Wednesday, August 1, 2012

Green tea keeps them guessing

We just got back to Shanghai from a great holiday in Lijiang China and trekked the 28 bends of Tiger Leaping Gorge - an amazing bit of geography to say the least.

On the way there we drove by some apple orchards and guess what - as reported in a previous blog posting, all the apples were neatly covered with brown paper bags which according to the newspaper where I found the original story,  all contain dangerous pesticides. So much for eating any more apples here.

But I digress, the issue in this posting is green tea? 

An undercover reporter for a "60 Minutes" type TV program here substituted green tea as a urine sample at various hospitals and wouldn't you know it - he was diagnosed with several different ailments. To start the experiment he went to a major public hospital in Beijing for a health check up where he was judged to be heathy and in good shape.

Then he went to several private men's health hospitals and when asked for a urine sample, he gave the clinics a small vial of green tea as a sample.

He was stunned when doctors at a hospital in Shijiazhuang, in Beijing's neighboring Hebei Province, told him they found an excessive level of white blood cells in his "urine," indicating that he was suffering prostatitis, an inflammation of the prostate gland, and orchitis, swelling in the testicles - hmmm, that sounds serious. A doctor told him that he would need to undergo seven days of treatment, with each day costing 546 yuan (US$86).

At another private hospital in Shenyang, capital of Liaoning Province, a doctor checked the same green tea sample and diagnosed that he had spermatoceles, or cysts near his reproductive organs, and needed immediate surgery, costing 5,000 yuan.

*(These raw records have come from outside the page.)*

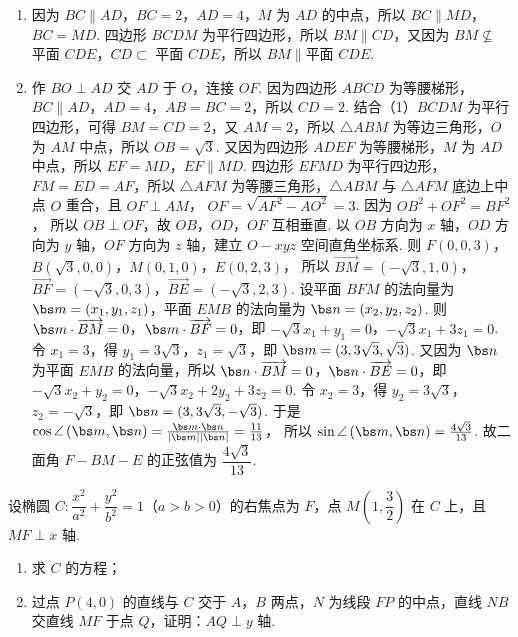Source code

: \begin{solution}
\begin{enumerate}
\item 因为 \( BC\parallel AD \)，\( BC=2 \)，\( AD=4 \)，\(M\) 为 \(AD\) 的中点，所以 \( BC\parallel MD \)，\( BC=MD \).
四边形 \(BCDM\) 为平行四边形，所以 \( BM\parallel CD \)，又因为 \( BM\nsubseteq \) 平面 \(CDE\)，\( CD\subset \) 平面 \(CDE\)，所以 \( BM\parallel \)平面 \(CDE\).

\item 作 \( BO\perp AD \) 交 \(AD\) 于 \(O\)，连接 \(OF\).
因为四边形 \(ABCD\) 为等腰梯形，\( BC\parallel AD \)，\( AD=4 \)，\( AB=BC=2 \)，所以 \( CD=2 \).
结合（1）\(BCDM\) 为平行四边形，可得 \( BM=CD=2 \)，又 \( AM=2 \)，所以 \( \triangle ABM \) 为等边三角形，\(O\) 为 \(AM\) 中点，所以
\(OB=\sqrt{3}\).
又因为四边形 \(ADEF\) 为等腰梯形，\(M\) 为 \(AD\) 中点，所以 \( EF=MD \)，\( EF\parallel MD \).
四边形 \(EFMD\) 为平行四边形，\( FM=ED=AF \)，所以 \( \triangle AFM \) 为等腰三角形，\( \triangle ABM \) 与 \( \triangle AFM \) 底边上中点 \(O\) 重合，且 \( OF\perp AM \)，
\(OF=\sqrt{AF^2-AO^2}=3\).
因为
\(OB^2+OF^2=BF^2\)，
所以 \( OB\perp OF \)，故 \(OB\)，\(OD\)，\(OF\) 互相垂直.
以 \(OB\) 方向为 \( x \) 轴，\(OD\) 方向为 \( y \) 轴，\(OF\) 方向为 \( z \) 轴，建立 \( O-xyz \) 空间直角坐标系.
则
\(F(0,0,3)\)，\(B(\sqrt{3},0,0)\)，\(M(0,1,0)\)，\(E(0,2,3)\)，
所以
\(\overrightarrow{BM}=(-\sqrt{3},1,0)\)，\(\overrightarrow{BF}=(-\sqrt{3},0,3)\)，\(\overrightarrow{BE}=(-\sqrt{3},2,3)\).
设平面 \(BFM\) 的法向量为 \( \bs m=(x_1,y_1,z_1) \)，平面 \(EMB\) 的法向量为 \( \bs n=(x_2,y_2,z_2) \).
则 \( \bs m\cdot \overrightarrow{BM}=0 \)，\( \bs m\cdot \overrightarrow{BF}=0 \)，即 \( -\sqrt{3}x_1+y_1=0 \)，\( -\sqrt{3}x_1+3z_1=0 \). 令 \( x_1=3 \)，得 \( y_1=3\sqrt{3} \)，\( z_1=\sqrt{3} \)，即
\(\bs m=(3,3\sqrt{3},\sqrt{3})\).
又因为 \( \bs n \) 为平面 \(EMB\) 的法向量，所以 \( \bs n\cdot \overrightarrow{BM}=0 \)，\( \bs n\cdot \overrightarrow{BE}=0 \)，即 \( -\sqrt{3}x_2+y_2=0 \)，\( -\sqrt{3}x_2+2y_2+3z_2=0 \). 令 \( x_2=3 \)，得 \( y_2=3\sqrt{3} \)，\( z_2=-\sqrt{3} \)，即
\(\bs n=(3,3\sqrt{3},-\sqrt{3})\).
于是
\(\cos \angle \left( \bs m,\bs n \right)=\frac{\bs m\cdot \bs n}{|\bs m||\bs n|}=\frac{11}{13}\)，
所以
\(\sin \angle \left( \bs m,\bs n \right)=\frac{4\sqrt{3}}{13}\).
故二面角 \( F-BM-E \) 的正弦值为 \( \dfrac{4\sqrt{3}}{13} \).
\end{enumerate}
\end{solution}

\begin{problem}
设椭圆 \( C:\dfrac{x^2}{a^2}+\dfrac{y^2}{b^2}=1 \)（\( a>b>0 \)）的右焦点为 \(F\)，点 \( M\left( 1,\dfrac{3}{2} \right) \) 在 \(C\) 上，且 \( MF\perp x \) 轴.

\begin{enumerate}
\item 求 \(C\) 的方程；
\item 过点 \( P(4,0) \) 的直线与 \(C\) 交于 \(A\)，\(B\) 两点，\(N\) 为线段 \(FP\) 的中点，直线 \(NB\) 交直线 \(MF\) 于点 \(Q\)，证明：\( AQ\perp y \) 轴.
\end{enumerate}
\end{problem}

What is even more bizzare is that after the story broke some doctors questioned the reporter's method of using green tea to judge the accuracy of medical tests. They told the Shanghai Daily newspaper it was very "unprofessional" for the reporter to use green tea as sample. How's that for a great response .
 
Still others said the journalist shouldn't have set out to trap hospitals because a doctor should not have to worry about whether a urine sample is authentic. Otherwise, they said, it would be a waste of medical resources to verify samples.

"Equipment is designed to check biochemical indicators like white cell counts in urine or blood,  not for whether the sample is urine or green tea," said Dr Wang Guisong from Shanghai's Renji Hospital.

There is something here  that I must be missing but as most expats say TIC - This is China.